I will be posting these photographs as they become available. Starting with the one below, titled sharing with sister.  Thank you Laurie!





"Sharing with sister"

More of Laurie's work can be found at her website:  

Saturday, July 9, 2011

A Turning Point??

Summer 2011
Life has been looking up.  I have been feeling good.  I am no doubt, in no way, "over" the death of my daughter; nor do I think I ever will be.  You don't get "over" something like that. But, in the past month I have been feeling better and more like myself. 

Summer has been a breathe of fresh air for me and my family.  Thad is done with school, and life is starting to take on a new meaning and routine.  The three of us are a family and we are enjoying our time together.  Keeping busy with lots summer fun, like the beach, splash park, swimming, playing in the yard, gardening, BBQ's and such have made this summer one to remember.  We have plans for more to come too.  A trip to Sesame Place and maybe Florida; a weekend in New Jersey, day trips and more.  I am so happy. 

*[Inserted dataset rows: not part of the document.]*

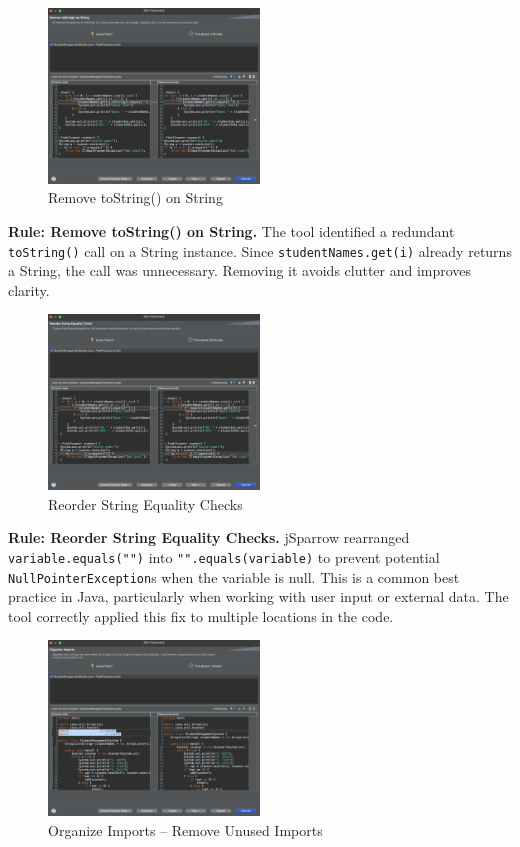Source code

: \documentclass[a4paper,12pt]{article}
\begin{document}
\begin{figure}[H]
  \centering
  \includegraphics[width=0.5\textwidth]{issue-6.png}
  \caption{Remove toString() on String}
  \label{fig:issue-6}
\end{figure}

\textbf{Rule: Remove toString() on String.} The tool identified a redundant \texttt{toString()} call on a String instance. Since \texttt{studentNames.get(i)} already returns a String, the call was unnecessary. Removing it avoids clutter and improves clarity.

\begin{figure}[H]
  \centering
  \includegraphics[width=0.5\textwidth]{issue-7-8.png}
  \caption{Reorder String Equality Checks}
  \label{fig:issue-7-8}
\end{figure}

\textbf{Rule: Reorder String Equality Checks.} jSparrow rearranged \texttt{variable.equals("")} into \texttt{"".equals(variable)} to prevent potential \texttt{NullPointerException}s when the variable is null. This is a common best practice in Java, particularly when working with user input or external data. The tool correctly applied this fix to multiple locations in the code.

\begin{figure}[H]
  \centering
  \includegraphics[width=0.5\textwidth]{issue-9.png}
  \caption{Organize Imports – Remove Unused Imports}
  \label{fig:issue-9}
\end{figure}
\end{document}
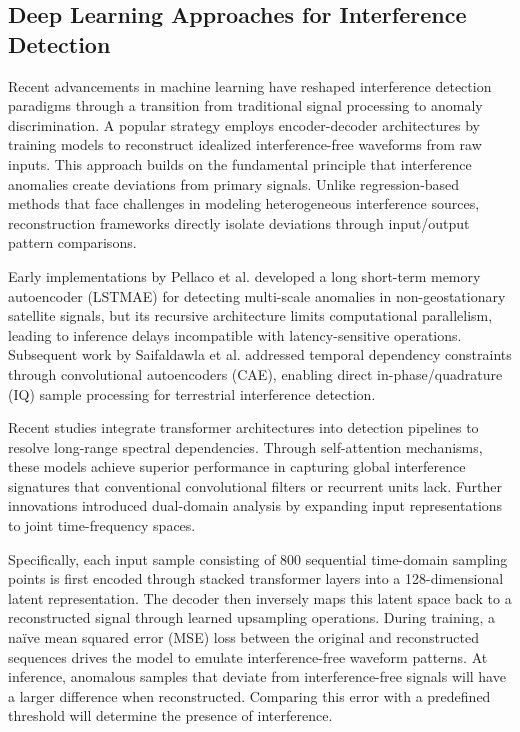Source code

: \documentclass[conference]{IEEEtran}
\begin{document}
\subsection{Deep Learning Approaches for Interference Detection}
\label{ssec:related_works}

Recent advancements in machine learning have reshaped interference detection paradigms through a transition from traditional signal processing to anomaly discrimination. A popular strategy employs encoder-decoder architectures by training models to reconstruct idealized interference-free waveforms from raw inputs. This approach builds on the fundamental principle that interference anomalies create deviations from primary signals. Unlike regression-based methods that face challenges in modeling heterogeneous interference sources, reconstruction frameworks directly isolate deviations through input/output pattern comparisons.

Early implementations by Pellaco et al. \cite{pellacoSpectrumPredictionInterference2019} developed a long short-term memory autoencoder (LSTMAE) for detecting multi-scale anomalies in non-geostationary satellite signals, but its recursive architecture limits computational parallelism, leading to inference delays incompatible with latency-sensitive operations. Subsequent work by Saifaldawla et al. \cite{saifaldawlaConvolutionalAutoencodersNonGeostationary2024} addressed temporal dependency constraints through convolutional autoencoders (CAE), enabling direct in-phase/quadrature (IQ) sample processing for terrestrial interference detection.

Recent studies \cite{saifaldawlaGenAIBasedModelsNGSO2024} integrate transformer architectures into detection pipelines to resolve long-range spectral dependencies. Through self-attention mechanisms, these models achieve superior performance in capturing global interference signatures that conventional convolutional filters or recurrent units lack. Further innovations introduced dual-domain analysis by expanding input representations to joint time-frequency spaces.

Specifically, each input sample consisting of 800 sequential time-domain sampling points is first encoded through stacked transformer layers into a 128-dimensional latent representation. The decoder then inversely maps this latent space back to a reconstructed signal through learned upsampling operations. During training, a naïve mean squared error (MSE) loss between the original and reconstructed sequences drives the model to emulate interference-free waveform patterns. At inference, anomalous samples that deviate from interference-free signals will have a larger difference when reconstructed. Comparing this error with a predefined threshold will determine the presence of interference.
\end{document}
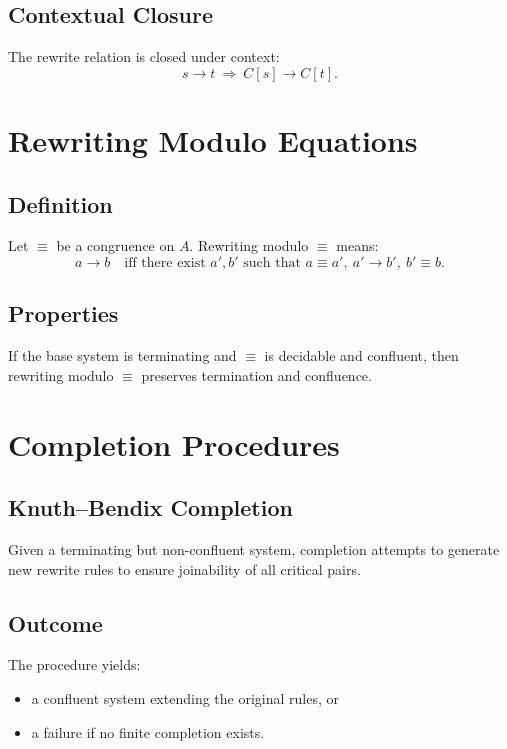 \subsection{Contextual Closure}

The rewrite relation is closed under context:
\[
s\to t \ \Rightarrow\ C[s] \to C[t].
\]

\section{Rewriting Modulo Equations}

\subsection{Definition}

Let $\equiv$ be a congruence on $A$.  
Rewriting modulo $\equiv$ means:
\[
a \to b \quad\text{iff there exist } a',b' \text{ such that }
a \equiv a',\ a'\to b',\ b'\equiv b.
\]

\subsection{Properties}

If the base system is terminating and $\equiv$ is decidable and confluent, then rewriting modulo $\equiv$ preserves termination and confluence.

\section{Completion Procedures}

\subsection{Knuth--Bendix Completion}

Given a terminating but non-confluent system, completion attempts to generate new rewrite rules to ensure joinability of all critical pairs.

\subsection{Outcome}

The procedure yields:
\begin{itemize}
\item a confluent system extending the original rules, or
\item a failure if no finite completion exists.
\end{itemize}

My son is growing and developing so much, so quickly! He is starting to talk and put words together.  He is getting smarter by the day and I just adore him! My love, my husband and I are reconnecting after 2+ long years of full time school and work, which left little time together, not to mention the business of having babies, in the middle of it all. I am starting to 'take care' of myself too.  Something I have, in my opinion, neglected.  I am even managing to get motivated to get back to work!

I am feeling good.  I am feeling happy and I am feeling hopeful-  All good times, all good signs! I can't say for certain what the turning point was, or what to motivating factor was.  Maybe it was just time, or maybe something struck me subconsciously, but, in any event, I am grateful. 

I would like to leave a quote I found striking with you on a closing note.  I don't think this was a pivotal point for me, but I can say I left a lasting impression on me.  Marie Osmond, was interviewed on Oprah this past year.  She was speaking about the untimely death of her son by his own hand.  One think she said, among many that struck me was, "if you live in what if's, you stop living."  Wow, what a powerful statement, and so true- food for thought.  I chose to live!

Monday, July 4, 2011

Finally!!! Birth Certificates for our babies!

NY Legislature Approves Bill Allowing Birth Certificates For Stillborn Children

This is a victory for bereaved parents in New York State!!
I can't even begin to tell you how happy I am. I am overwhelmed with emotion. My daughter did exist, she does count, and she did touch lives.  My husband, son and I will pursue a birth certificate for our dear Gabriella!